Take the line containing "This mod replaces" and each line after it through the end of the data below, and return them exactly, minus any pictures.

__PROVIDED RECORDS__
<<<<

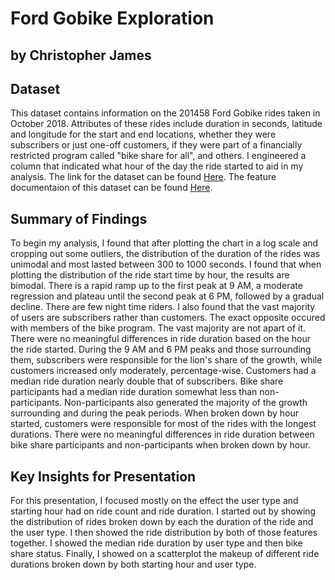 # Ford Gobike Exploration
## by Christopher James


## Dataset

This dataset contains information on the 201458 Ford Gobike rides taken in October 2018. Attributes of these rides include duration in seconds, latitude and longitude for the
start and end locations, whether they were subscribers or just one-off customers, if they were part of a financially restricted program called "bike share for all", and others.
I engineered a column that indicated what hour of the day the ride started to aid in my analysis. The link for the dataset can be found
[Here](https://s3.amazonaws.com/baywheels-data/index.html). The feature documentaion of this dataset can be found [Here](https://www.lyft.com/bikes/bay-wheels/system-data). 


## Summary of Findings

To begin my analysis, I found that after plotting the chart in a log scale and cropping out some outliers, the distribution of the duration of the rides was unimodal
and most lasted between 300 to 1000 seconds. I found that when plotting the distribution of the ride start time by hour, the results are bimodal. There is a rapid
ramp up to the first peak at 9 AM, a moderate regression and plateau until the second peak at 6 PM, followed by a gradual decline. There are few night time riders.
I also found that the vast majority of users are subscribers rather than customers. The exact opposite occured with members of the bike program. The vast majority
are not apart of it. There were no meaningful differences in ride duration based on the hour the ride started. During the 9 AM and 6 PM peaks and those surrounding
them, subscribers were responsible for the lion's share of the growth, while customers increased only moderately, percentage-wise. Customers had a median ride duration
nearly double that of subscribers. Bike share participants had a median ride duration somewhat less than non-participants. Non-participants also generated the majority
of the growth surrounding and during the peak periods. When broken down by hour started, customers were responsible for most of the rides with the longest durations.
There were no meaningful differences in ride duration between bike share participants and non-participants when broken down by hour.


## Key Insights for Presentation

For this presentation, I focused mostly on the effect the user type and starting hour had on ride count and ride duration. I started out by showing the distribution of rides broken down by each the duration of the ride and the user type. I then showed the ride distribution by both
of those features together. I showed the median ride duration by user type and then bike share status. Finally, I showed on a scatterplot the 
makeup of different ride durations broken down by both starting hour and user type.
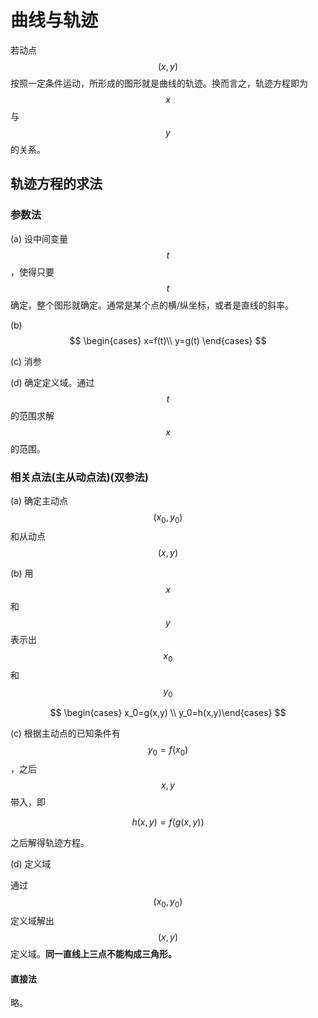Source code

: # 曲线与轨迹

若动点 $$ (x,y) $$ 按照一定条件运动，所形成的图形就是曲线的轨迹。换而言之，轨迹方程即为 $$ x $$ 与 $$ y $$  的关系。

## 轨迹方程的求法

### 参数法

(a) 设中间变量 $$ t $$ ，使得只要 $$ t $$ 确定，整个图形就确定。通常是某个点的横/纵坐标，或者是直线的斜率。

(b) $$ \begin{cases} x=f(t)\\ y=g(t) \end{cases} $$

(c) 消参

(d) 确定定义域。通过 $$ t $$ 的范围求解 $$ x $$ 的范围。

### 相关点法(主从动点法)(双参法)

(a) 确定主动点 $$ (x_0,y_0) $$ 和从动点 $$ (x,y) $$

(b) 用 $$ x $$ 和 $$ y $$ 表示出 $$ x_0 $$ 和 $$ y_0 $$

$$ \begin{cases} x_0=g(x,y) \\ y_0=h(x,y)\end{cases} $$

(c) 根据主动点的已知条件有 $$ y_0=f(x_0) $$，之后 $$ x,y $$ 带入，即

$$ h(x,y)=f(g(x,y)) $$

之后解得轨迹方程。

(d) 定义域

通过 $$(x_0,y_0)$$ 定义域解出 $$(x,y)$$ 定义域。**同一直线上三点不能构成三角形。**

#### 直接法

略。
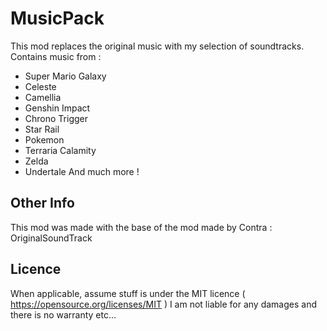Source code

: # MusicPack

This mod replaces the original music with my selection of soundtracks.
Contains music from : 
- Super Mario Galaxy
- Celeste
- Camellia
- Genshin Impact
- Chrono Trigger
- Star Rail
- Pokemon
- Terraria Calamity
- Zelda
- Undertale
And much more !

## Other Info

This mod was made with the base of the mod made by Contra : OriginalSoundTrack

## Licence

When applicable, assume stuff is under the MIT licence ( https://opensource.org/licenses/MIT )
I am not liable for any damages and there is no warranty etc...
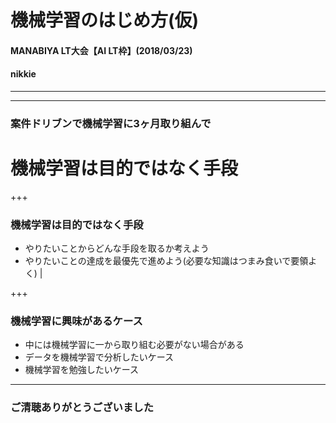 # 機械学習のはじめ方(仮)
#### MANABIYA LT大会【AI LT枠】(2018/03/23)
#### nikkie

---

---

### 案件ドリブンで機械学習に3ヶ月取り組んで

# 機械学習は目的ではなく手段

+++

### 機械学習は目的ではなく手段

- やりたいことからどんな手段を取るか考えよう
- やりたいことの達成を最優先で進めよう(必要な知識はつまみ食いで要領よく) |

+++

### 機械学習に興味があるケース

- 中には機械学習に一から取り組む必要がない場合がある
- データを機械学習で分析したいケース
- 機械学習を勉強したいケース

---

### ご清聴ありがとうございました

>>>>

__SOLUTION FOR THIS TASK__
This mod replaces the original music with my selection of soundtracks.
Contains music from : 
- Super Mario Galaxy
- Celeste
- Camellia
- Genshin Impact
- Chrono Trigger
- Star Rail
- Pokemon
- Terraria Calamity
- Zelda
- Undertale
And much more !

## Other Info

This mod was made with the base of the mod made by Contra : OriginalSoundTrack

## Licence

When applicable, assume stuff is under the MIT licence ( https://opensource.org/licenses/MIT )
I am not liable for any damages and there is no warranty etc...
 # 機械学習のはじめ方(仮)
#### MANABIYA LT大会【AI LT枠】(2018/03/23)
#### nikkie

---

---

### 案件ドリブンで機械学習に3ヶ月取り組んで

# 機械学習は目的ではなく手段

+++

### 機械学習は目的ではなく手段

- やりたいことからどんな手段を取るか考えよう
- やりたいことの達成を最優先で進めよう(必要な知識はつまみ食いで要領よく) |

+++

### 機械学習に興味があるケース

- 中には機械学習に一から取り組む必要がない場合がある
- データを機械学習で分析したいケース
- 機械学習を勉強したいケース

---

### ご清聴ありがとうございました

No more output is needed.